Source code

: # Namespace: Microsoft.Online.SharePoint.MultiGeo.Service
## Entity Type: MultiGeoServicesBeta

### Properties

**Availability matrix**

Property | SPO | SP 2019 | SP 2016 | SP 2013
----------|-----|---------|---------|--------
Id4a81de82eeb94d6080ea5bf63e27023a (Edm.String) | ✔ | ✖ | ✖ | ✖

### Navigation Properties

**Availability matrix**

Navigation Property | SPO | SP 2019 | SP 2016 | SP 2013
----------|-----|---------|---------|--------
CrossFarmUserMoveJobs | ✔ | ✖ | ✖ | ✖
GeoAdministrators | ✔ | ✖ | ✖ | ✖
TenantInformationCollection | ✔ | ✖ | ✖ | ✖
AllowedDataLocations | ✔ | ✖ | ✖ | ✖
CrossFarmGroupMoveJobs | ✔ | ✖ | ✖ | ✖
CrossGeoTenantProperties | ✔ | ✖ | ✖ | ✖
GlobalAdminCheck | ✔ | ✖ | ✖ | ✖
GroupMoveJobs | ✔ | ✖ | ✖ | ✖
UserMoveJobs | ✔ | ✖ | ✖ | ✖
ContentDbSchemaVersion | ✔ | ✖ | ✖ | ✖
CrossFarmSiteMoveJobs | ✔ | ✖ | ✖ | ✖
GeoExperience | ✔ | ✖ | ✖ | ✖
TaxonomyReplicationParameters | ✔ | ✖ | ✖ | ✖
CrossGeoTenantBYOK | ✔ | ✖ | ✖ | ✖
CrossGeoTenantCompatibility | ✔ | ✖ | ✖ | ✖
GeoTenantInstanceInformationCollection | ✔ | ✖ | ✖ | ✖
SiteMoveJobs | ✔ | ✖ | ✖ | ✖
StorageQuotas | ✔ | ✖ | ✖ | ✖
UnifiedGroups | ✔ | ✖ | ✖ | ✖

• • • • • • •

Give all of the lines above again, exactly as they are.

* _Result below_:
Source code

: # Namespace: Microsoft.Online.SharePoint.MultiGeo.Service
## Entity Type: MultiGeoServicesBeta

### Properties

**Availability matrix**

Property | SPO | SP 2019 | SP 2016 | SP 2013
----------|-----|---------|---------|--------
Id4a81de82eeb94d6080ea5bf63e27023a (Edm.String) | ✔ | ✖ | ✖ | ✖

### Navigation Properties

**Availability matrix**

Navigation Property | SPO | SP 2019 | SP 2016 | SP 2013
----------|-----|---------|---------|--------
CrossFarmUserMoveJobs | ✔ | ✖ | ✖ | ✖
GeoAdministrators | ✔ | ✖ | ✖ | ✖
TenantInformationCollection | ✔ | ✖ | ✖ | ✖
AllowedDataLocations | ✔ | ✖ | ✖ | ✖
CrossFarmGroupMoveJobs | ✔ | ✖ | ✖ | ✖
CrossGeoTenantProperties | ✔ | ✖ | ✖ | ✖
GlobalAdminCheck | ✔ | ✖ | ✖ | ✖
GroupMoveJobs | ✔ | ✖ | ✖ | ✖
UserMoveJobs | ✔ | ✖ | ✖ | ✖
ContentDbSchemaVersion | ✔ | ✖ | ✖ | ✖
CrossFarmSiteMoveJobs | ✔ | ✖ | ✖ | ✖
GeoExperience | ✔ | ✖ | ✖ | ✖
TaxonomyReplicationParameters | ✔ | ✖ | ✖ | ✖
CrossGeoTenantBYOK | ✔ | ✖ | ✖ | ✖
CrossGeoTenantCompatibility | ✔ | ✖ | ✖ | ✖
GeoTenantInstanceInformationCollection | ✔ | ✖ | ✖ | ✖
SiteMoveJobs | ✔ | ✖ | ✖ | ✖
StorageQuotas | ✔ | ✖ | ✖ | ✖
UnifiedGroups | ✔ | ✖ | ✖ | ✖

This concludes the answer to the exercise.